--- RECORDS PROVIDED Enclosed Below ---
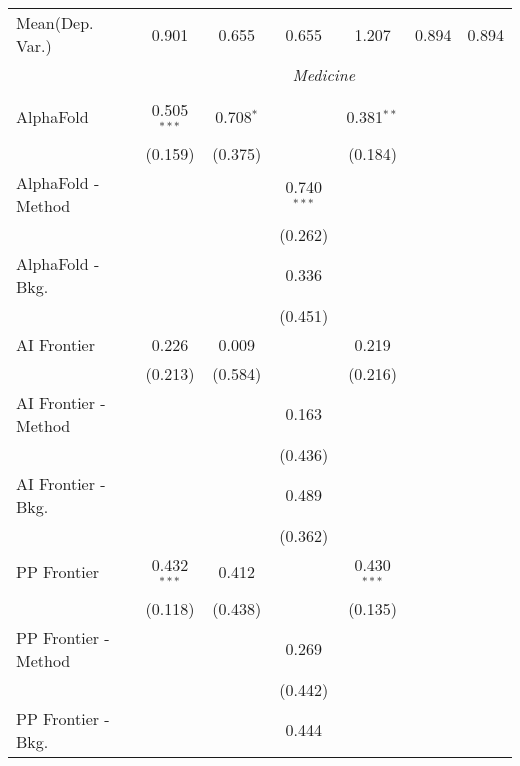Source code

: \begin{tabular}{lcccccc}
Mean(Dep. Var.) & 0.901 & 0.655 & 0.655 & 1.207 & 0.894 & 0.894 \\
 & \multicolumn{6}{c}{\textit{Medicine}} \\ \\
   AlphaFold            & 0.505$^{***}$ & 0.708$^{*}$ &               & 0.381$^{**}$  &        &   \\   
                        & (0.159)       & (0.375)     &               & (0.184)       &        &   \\   
   AlphaFold - Method   &               &             & 0.740$^{***}$ &               &        &   \\   
                        &               &             & (0.262)       &               &        &   \\   
   AlphaFold - Bkg.     &               &             & 0.336         &               &        &   \\   
                        &               &             & (0.451)       &               &        &   \\   
   AI Frontier          & 0.226         & 0.009       &               & 0.219         &        &   \\   
                        & (0.213)       & (0.584)     &               & (0.216)       &        &   \\   
   AI Frontier - Method &               &             & 0.163         &               &        &   \\   
                        &               &             & (0.436)       &               &        &   \\   
   AI Frontier - Bkg.   &               &             & 0.489         &               &        &   \\   
                        &               &             & (0.362)       &               &        &   \\   
   PP Frontier          & 0.432$^{***}$ & 0.412       &               & 0.430$^{***}$ &        &   \\   
                        & (0.118)       & (0.438)     &               & (0.135)       &        &   \\   
   PP Frontier - Method &               &             & 0.269         &               &        &   \\   
                        &               &             & (0.442)       &               &        &   \\   
   PP Frontier - Bkg.   &               &             & 0.444         &               &        &   \\   

\end{tabular}
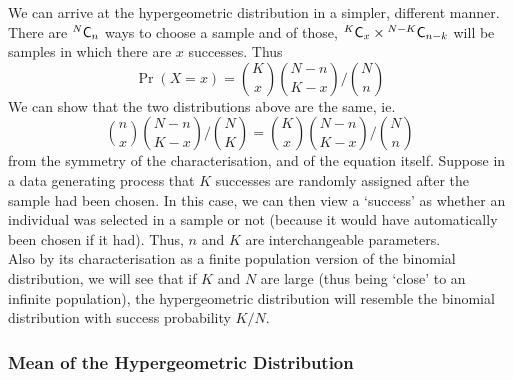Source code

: \documentclass[11pt]{report} %
\begin{document}
We can arrive at the hypergeometric distribution in a simpler, different manner. There are $\mathstrut^{N}\mathsf{C}_{n}$ ways to choose a sample and of those, $\mathstrut^{K}\mathsf{C}_{x}\times\mathstrut^{N - K}\mathsf{C}_{n - k}$ will be samples in which there are $x$ successes. Thus
\begin{equation}
\operatorname{Pr}\left(X = x\right) = \binom{K}{x}\binom{N - n}{K - x}/\binom{N}{n}
\end{equation}
We can show that the two distributions above are the same, ie.
\begin{equation}
\binom{n}{x}\binom{N - n}{K - x}/\binom{N}{K} = \binom{K}{x}\binom{N - n}{K - x}/\binom{N}{n}
\end{equation}
from the symmetry of the characterisation, and of the equation itself. Suppose in a data generating process that $K$ successes are randomly assigned after the sample had been chosen. In this case, we can then view a `success' as whether an individual was selected in a sample or not (because it would have automatically been chosen if it had). Thus, $n$ and $K$ are interchangeable parameters. \\

Also by its characterisation as a finite population version of the binomial distribution, we will see that if $K$ and $N$ are large (thus being `close' to an infinite population), the hypergeometric distribution will resemble the binomial distribution with success probability $K/N$. 

\subsubsection{Mean of the Hypergeometric Distribution}
\end{document}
--- End of Enclosed RECORDS PROVIDED ---
◆ **WHAT TO WORK ON**: Copy each of the entries above precisely, and drop whatever pictures they hold.

◆ **TASK RESPONSE**:
Source code

: \begin{tabular}{lcccccc}
Mean(Dep. Var.) & 0.901 & 0.655 & 0.655 & 1.207 & 0.894 & 0.894 \\
 & \multicolumn{6}{c}{\textit{Medicine}} \\ \\
   AlphaFold            & 0.505$^{***}$ & 0.708$^{*}$ &               & 0.381$^{**}$  &        &   \\   
                        & (0.159)       & (0.375)     &               & (0.184)       &        &   \\   
   AlphaFold - Method   &               &             & 0.740$^{***}$ &               &        &   \\   
                        &               &             & (0.262)       &               &        &   \\   
   AlphaFold - Bkg.     &               &             & 0.336         &               &        &   \\   
                        &               &             & (0.451)       &               &        &   \\   
   AI Frontier          & 0.226         & 0.009       &               & 0.219         &        &   \\   
                        & (0.213)       & (0.584)     &               & (0.216)       &        &   \\   
   AI Frontier - Method &               &             & 0.163         &               &        &   \\   
                        &               &             & (0.436)       &               &        &   \\   
   AI Frontier - Bkg.   &               &             & 0.489         &               &        &   \\   
                        &               &             & (0.362)       &               &        &   \\   
   PP Frontier          & 0.432$^{***}$ & 0.412       &               & 0.430$^{***}$ &        &   \\   
                        & (0.118)       & (0.438)     &               & (0.135)       &        &   \\   
   PP Frontier - Method &               &             & 0.269         &               &        &   \\   
                        &               &             & (0.442)       &               &        &   \\   
   PP Frontier - Bkg.   &               &             & 0.444         &               &        &   \\   

\end{tabular}
Source code

: \documentclass[11pt]{report} %
\begin{document}
We can arrive at the hypergeometric distribution in a simpler, different manner. There are $\mathstrut^{N}\mathsf{C}_{n}$ ways to choose a sample and of those, $\mathstrut^{K}\mathsf{C}_{x}\times\mathstrut^{N - K}\mathsf{C}_{n - k}$ will be samples in which there are $x$ successes. Thus
\begin{equation}
\operatorname{Pr}\left(X = x\right) = \binom{K}{x}\binom{N - n}{K - x}/\binom{N}{n}
\end{equation}
We can show that the two distributions above are the same, ie.
\begin{equation}
\binom{n}{x}\binom{N - n}{K - x}/\binom{N}{K} = \binom{K}{x}\binom{N - n}{K - x}/\binom{N}{n}
\end{equation}
from the symmetry of the characterisation, and of the equation itself. Suppose in a data generating process that $K$ successes are randomly assigned after the sample had been chosen. In this case, we can then view a `success' as whether an individual was selected in a sample or not (because it would have automatically been chosen if it had). Thus, $n$ and $K$ are interchangeable parameters. \\

Also by its characterisation as a finite population version of the binomial distribution, we will see that if $K$ and $N$ are large (thus being `close' to an infinite population), the hypergeometric distribution will resemble the binomial distribution with success probability $K/N$. 

\subsubsection{Mean of the Hypergeometric Distribution}
\end{document}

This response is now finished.